The script is placed in

/usr/local/bin

This is the output of systemctl status startup_actions

startup_actions.service - Startup actions
Loaded: loaded (/etc/systemd/system/startup_actions.service; enabled; vendor preset: enable
Active: failed (Result: exit-code) since Sat 2017-11-04 14:15:18 GMT; 1h 21min ago
Process: 2360 ExecStart=/usr/local/bin/disable_pgupdw.sh (code=exited, status=1/FAILURE)
Main PID: 2360 (code=exited, status=1/FAILURE)

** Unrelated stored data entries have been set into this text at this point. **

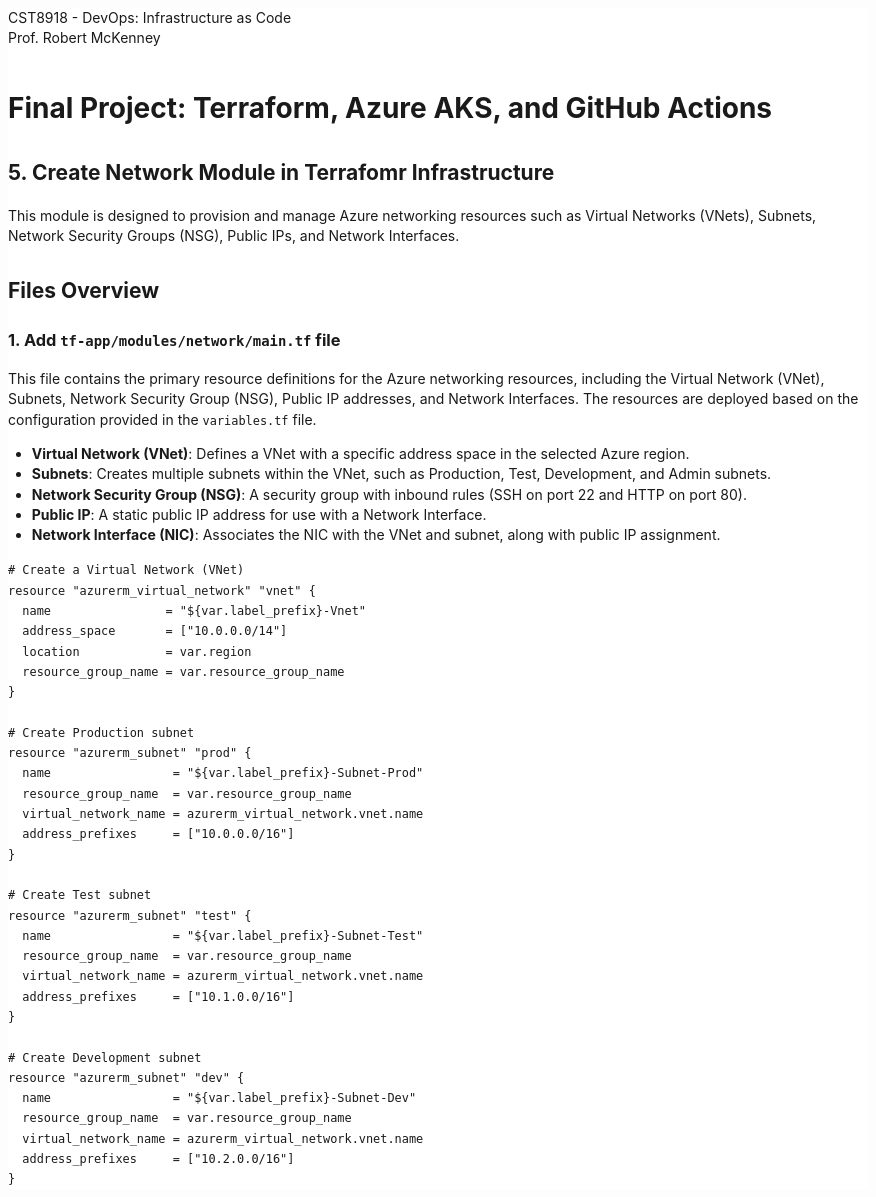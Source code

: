CST8918 - DevOps: Infrastructure as Code  
Prof. Robert McKenney

# Final Project: Terraform, Azure AKS, and GitHub Actions


## 5. Create Network Module in Terrafomr Infrastructure



This module is designed to provision and manage Azure networking resources such as Virtual Networks (VNets), Subnets, Network Security Groups (NSG), Public IPs, and Network Interfaces.

## Files Overview

### 1. Add `tf-app/modules/network/main.tf` file

This file contains the primary resource definitions for the Azure networking resources, including the Virtual Network (VNet), Subnets, Network Security Group (NSG), Public IP addresses, and Network Interfaces. The resources are deployed based on the configuration provided in the `variables.tf` file.

- **Virtual Network (VNet)**: Defines a VNet with a specific address space in the selected Azure region.
- **Subnets**: Creates multiple subnets within the VNet, such as Production, Test, Development, and Admin subnets.
- **Network Security Group (NSG)**: A security group with inbound rules (SSH on port 22 and HTTP on port 80).
- **Public IP**: A static public IP address for use with a Network Interface.
- **Network Interface (NIC)**: Associates the NIC with the VNet and subnet, along with public IP assignment.

```hcl
# Create a Virtual Network (VNet)
resource "azurerm_virtual_network" "vnet" {
  name                = "${var.label_prefix}-Vnet"
  address_space       = ["10.0.0.0/14"]
  location            = var.region
  resource_group_name = var.resource_group_name
}

# Create Production subnet
resource "azurerm_subnet" "prod" {
  name                 = "${var.label_prefix}-Subnet-Prod"
  resource_group_name  = var.resource_group_name
  virtual_network_name = azurerm_virtual_network.vnet.name
  address_prefixes     = ["10.0.0.0/16"]
}

# Create Test subnet
resource "azurerm_subnet" "test" {
  name                 = "${var.label_prefix}-Subnet-Test"
  resource_group_name  = var.resource_group_name
  virtual_network_name = azurerm_virtual_network.vnet.name
  address_prefixes     = ["10.1.0.0/16"]
}

# Create Development subnet
resource "azurerm_subnet" "dev" {
  name                 = "${var.label_prefix}-Subnet-Dev"
  resource_group_name  = var.resource_group_name
  virtual_network_name = azurerm_virtual_network.vnet.name
  address_prefixes     = ["10.2.0.0/16"]
}
```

When I try to start it it says:

Job for startup_actions.service failed because the control process exited with error code.
See "systemctl  status startup_actions.service" and "journalctl  -xe" for details.
1
  • Have you done 'systemctl daemon-reload' ? What does it say when you try to start it? What's output of the 'systemctl status startup_actions? Commented Nov 4, 2017 at 15:34

2 Answers 2

1

The following unit works, even though it is not the optimal solution

[Unit]  
Description=Startup actions

[Service]
Type=simple
User=USERNAME
Environment=DISPLAY=:0 
ExecStart=/usr/local/bin/disable_pgupdw.sh

[Install]
WantedBy=multi-user.target

One in fact needs to add a sleep 10 at the beginning of the script, which is not very nice

#!/bin/bash
sleep 10
xmodmap -e 'keycode 112 = NoSymbol'
xmodmap -e 'keycode 117 = NoSymbol'

As pointed out by Ignacio, xmodmap requires access to the X server. The combination

Type=simple
User=USERNAME
Environment=DISPLAY=:0

and

sleep 10

in the script seems to achieve the requirement.

0

The same unit work for me when I put it in ~user/.config/systemd/user/ ( then systemctl --user daemon-reload ) and starting it using systemctl --user start startup_actions.service.
This ways environment variables are properly sets.